Question

The following three games are scheduled to be played at the World Curling Championship one morning. The values in parentheses are the probabilities of each team winning their respective game.
Game 1: Finland (0.2) vs. Canada (0.8)

Game 2: USA (0.3) vs. Switzerland (0.7)

Game 3: Germany (0.4) vs. Japan (0.6)
(a) The outcome of interest is the set of winners for each of the three games. List the complete sample space of outcomes and calculate the probability of each outcome.

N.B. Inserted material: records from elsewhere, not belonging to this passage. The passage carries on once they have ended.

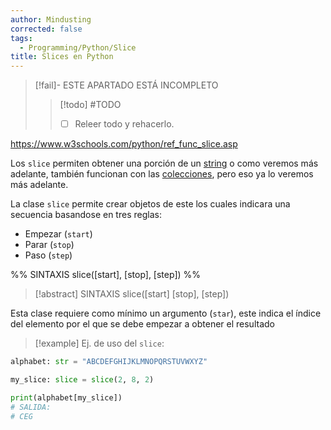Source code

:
 ```yaml
---
author: Mindusting
corrected: false
tags:
  - Programming/Python/Slice
title: Slices en Python
---
```


> [!fail]- ESTE APARTADO ESTÁ INCOMPLETO
> > [!todo] #TODO
> > - [ ] Releer todo y rehacerlo.

<https://www.w3schools.com/python/ref_func_slice.asp>

Los `slice` permiten obtener una porción de un [string](py_str.md) o como veremos más adelante, también funcionan con las [colecciones](<# COLECCIONES>), pero eso ya lo veremos más adelante.

La clase `slice` permite crear objetos de este los cuales indicara una secuencia basandose en tres reglas:

- Empezar (`start`)
- Parar (`stop`)
- Paso (`step`)

%%
SINTAXIS
slice([start], [stop], [step])
%%

> [!abstract] SINTAXIS
> <span class="class-color">slice</span>(<span class="italic grey">[start]</span> <span class="italic grey">[stop]</span>, <span class="italic grey">[step]</span>)

Esta clase requiere como mínimo un argumento (`star`), este indica el índice del elemento por el que se debe empezar a obtener el resultado

>[!example] Ej. de uso del `slice`:

```python
alphabet: str = "ABCDEFGHIJKLMNOPQRSTUVWXYZ"

my_slice: slice = slice(2, 8, 2)

print(alphabet[my_slice])
# SALIDA:
# CEG
```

(b) Let X be the number of European teams that win their respective games. Find the probability distribution of X.

(c) Find the expected value and variance of X.

(d) If two European teams win their games, what is the probability that Finland is one of them?

Answer 1

Solution

For convenience in presentation, let F, C, U, S, G and J represent Finland, Canada, USA, Switzerland, Germany and Japan respectively.

Back-up Theory

If a discrete random variable, X, has probability function, p(x), x = x₁, x₂, …., x_n, then

Mean (average) of X = E(X) = µ = Σ{x.p(x)} summed over all possible values of x…..…. (1)

E(X²) = Σ{x².p(x)} summed over all possible values of x…………………………………..(2)

Variance of X = Var(X) = σ² = E[{X – E(X)}²] = E(X²) – {E(X)}²………………....………..(3)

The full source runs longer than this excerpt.